Douglas Adams was right
In Hitchhiker's Guide to the Galaxy, Adams' postulated that machines with anthropomorphic personalities would prove fantastically annoying to most people.
While I didn't doubt that bit of wisdom at the time, I now have first-hand proof that it's true.
First, a lot of the places I frequent started putting in doors that open automatically, Star Trek style. If you've ever seen the wonderful blooper reel from the original series, it contains about 5 minutes of the cast bashing into a door because the guy who was supposed to swish it open missed a cue. Well, I have now walked right into doors that look like they should open automatically but don't. I can swear I hear the high-pitched laughter of sparrows after I've done that.
Then, I started encountering paper towel dispensers that operate when you wave at them, or place your hands beneath them. I don't know about you, but forcing me to wave or hold my hands out in supplication to a machine just makes me feel like a doofus.
There are sinks that tinkle on you when you hold your hands beneath them. Not such a big deal, but the sensors on them seem over-sensitive, and as I've been scrubbing sometimes, the water jets on and off like a little aqua-disco. Again, not a big deal, but it does make you pause and devotes a few cycles of synaptic work to grasp what's occurring. Sinks should not make you have to think, I think.

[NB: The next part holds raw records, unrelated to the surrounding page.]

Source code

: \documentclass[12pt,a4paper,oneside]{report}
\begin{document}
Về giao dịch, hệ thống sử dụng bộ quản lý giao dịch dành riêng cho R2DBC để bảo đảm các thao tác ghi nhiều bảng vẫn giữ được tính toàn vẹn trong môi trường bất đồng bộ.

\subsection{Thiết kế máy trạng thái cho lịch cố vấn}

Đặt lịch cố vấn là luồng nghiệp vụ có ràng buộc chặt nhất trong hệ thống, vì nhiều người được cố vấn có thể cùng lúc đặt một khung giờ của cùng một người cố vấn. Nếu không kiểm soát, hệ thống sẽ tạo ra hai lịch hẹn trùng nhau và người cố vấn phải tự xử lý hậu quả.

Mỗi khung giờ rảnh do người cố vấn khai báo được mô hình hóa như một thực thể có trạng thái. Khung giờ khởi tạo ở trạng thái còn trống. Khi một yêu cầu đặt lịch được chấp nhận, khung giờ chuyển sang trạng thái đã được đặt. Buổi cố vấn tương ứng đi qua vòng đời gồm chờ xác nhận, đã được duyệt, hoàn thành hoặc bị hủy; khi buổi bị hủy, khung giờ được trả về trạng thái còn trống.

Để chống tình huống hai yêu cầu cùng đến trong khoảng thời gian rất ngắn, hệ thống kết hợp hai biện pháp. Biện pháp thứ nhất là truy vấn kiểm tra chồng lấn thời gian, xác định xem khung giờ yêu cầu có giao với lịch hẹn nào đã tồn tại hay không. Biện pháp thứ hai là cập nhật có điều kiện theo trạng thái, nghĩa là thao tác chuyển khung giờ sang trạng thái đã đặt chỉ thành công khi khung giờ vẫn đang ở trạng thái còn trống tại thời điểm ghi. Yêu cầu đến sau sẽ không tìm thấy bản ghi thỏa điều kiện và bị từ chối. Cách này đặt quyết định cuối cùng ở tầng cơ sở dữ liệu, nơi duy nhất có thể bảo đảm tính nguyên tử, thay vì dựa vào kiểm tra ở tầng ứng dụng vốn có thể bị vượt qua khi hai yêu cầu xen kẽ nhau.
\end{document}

The most egregious offender, though, is the automatically flushing toilet.
I saw a report once where they were trying to prove if you could pick up stuff from a toilet seat (verdict: bacterial stuff, yes, but rarely; viral, almost never), but they did show how much splash-back was created by the power-flushes that most public toilets have. It leaves a pretty solid misting on the seat if you leave it down. You can test this yourself by putting one of those paper guards on and see what's left after a flush. The upshot (put intended) is if you have your rear on the thing when it goes, your tushie is misted with water that contains the leavings of those before you.

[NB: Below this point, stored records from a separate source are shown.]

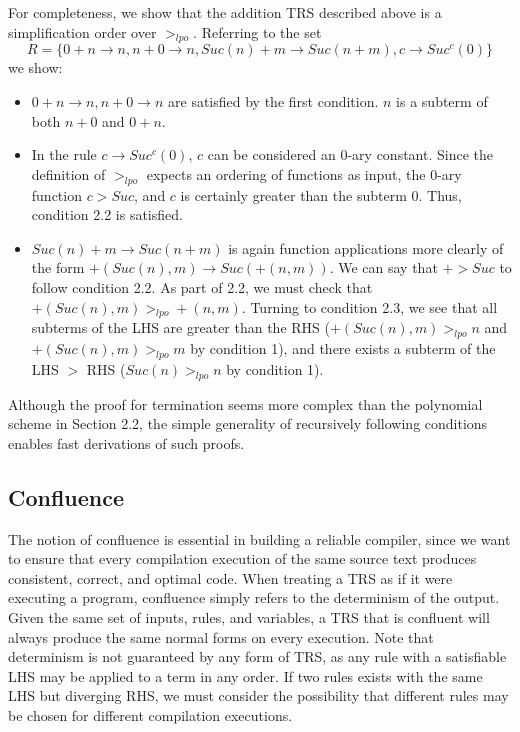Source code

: \documentclass{article}
\begin{document}
For completeness, we show that the addition TRS described above is a simplification order over $>_{lpo}$.
Referring to the set
\[R = \{0 + n \rightarrow n, n + 0 \rightarrow n, Suc(n) + m \rightarrow Suc(n+m), c \rightarrow Suc^c(0)\}\]
we show:
\begin{itemize}
    \item $0 + n \rightarrow n, n + 0 \rightarrow n$ are satisfied by the first condition. $n$ is a subterm of both $n+0$ and $0+n$.
    \item In the rule $c \rightarrow Suc^c(0)$, $c$ can be considered an 0-ary constant. Since the definition of $>_{lpo}$
    expects an ordering of functions as input, the 0-ary function $c > Suc$, and $c$ is certainly greater than the subterm 0.
    Thus, condition 2.2 is satisfied.
    \item $Suc(n) + m \rightarrow Suc(n+m)$ is again function applications more clearly of the form $+(Suc(n), m) \rightarrow Suc(+(n,m))$.
    We can say that $+ > Suc$ to follow condition 2.2. As part of 2.2, we must check that $+(Suc(n), m) >_{lpo} +(n,m)$. Turning to condition 2.3,
    we see that all subterms of the LHS are greater than the RHS ($+(Suc(n), m) >_{lpo} n$ and $+(Suc(n), m) >_{lpo} m$ by condition 1),
    and there exists a subterm of the LHS $>$ RHS ($Suc(n) >_{lpo} n$ by condition 1).
\end{itemize}
Although the proof for termination seems more complex than the polynomial scheme in Section 2.2, the simple generality of recursively following conditions
enables fast derivations of such proofs.

\subsection{Confluence}
The notion of confluence is essential in building a reliable compiler, since we want to ensure that every
compilation execution of the same source text produces consistent, correct, and optimal code.
When treating a TRS as if it were executing a program, confluence simply refers to the determinism of the output.
Given the same set of inputs, rules, and variables, a TRS that is confluent will always produce the same normal forms
on every execution. Note that determinism is not guaranteed by any form of TRS, as any rule with a satisfiable LHS
may be applied to a term in any order. If two rules exists with the same LHS but diverging RHS, we must consider the possibility
that different rules may be chosen for different compilation executions.
\end{document}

Let's stop and collectively shudder before I go on.
Well. One of the toilets I frequent mistakes a lean too far for an "all clear" and fires up the hurricane. So, you have to shuffle away until it finishes. A lovely moment, I can assure you.
Worse though is how you're "locked in" to the cycle if you come too near a toilet, meaning it will flush if get in general vicinity, then move away.
So what, you say?
In Colorado, we have water conservation pounded into our skulls via constant doom-laden public service announcements, and several-hundred-dollar watering bills. (Ours hovers between $150 and $250 during the summer when we're watering our lawn, which is HOA commanded. Some folks have Xerascaped, but we've heard horror stories about such efforts and want a lawn the kids can play on), so all of us hear a meter ticking when we waste water.
So, the rub is when I go in to just contribute back to the water situation, but someone has already taken up the urinal. (The following has occurred more than once, btw.) I can't just stand there and wait because one of the unwritten social rules of men's bathrooms is you don't wait if there's an open head. If there is one and you just stand there, it's assumed you're George Michael and have dubious intent. Thus, I travel on by to the toilet, but - lo! - apparently the other guy finished tapping off at that moment and leaves the urinal. Not wanting to waste gallons of toilet water, I stop and re-direct to the urinal. But, alas, the toilet had already spotted me and starts to flush. Oh no! Dash to the toilet in hopes of finishing before it does, but then the urinal has spotted you, too, and starts to flush as well!
And then you realize that two inanimate toilets have made you cha-cha around the can like a spaz on his first-ever hit of ecstasy at a rave (not that I'd know about that experience first hand, mind you - I'm just guessing).
Then, the resentment sets in, and you go snark about it on your blog.
___________
Update:
More on Adams being right:
Weight of the Universe (and, thus, everything).
2 comments:
Colorado and water conservation ... I'd forgotten. Back in '76 the restaurants required customers to ask for a glass of water, if they really required one. Man, that's some kinda dry!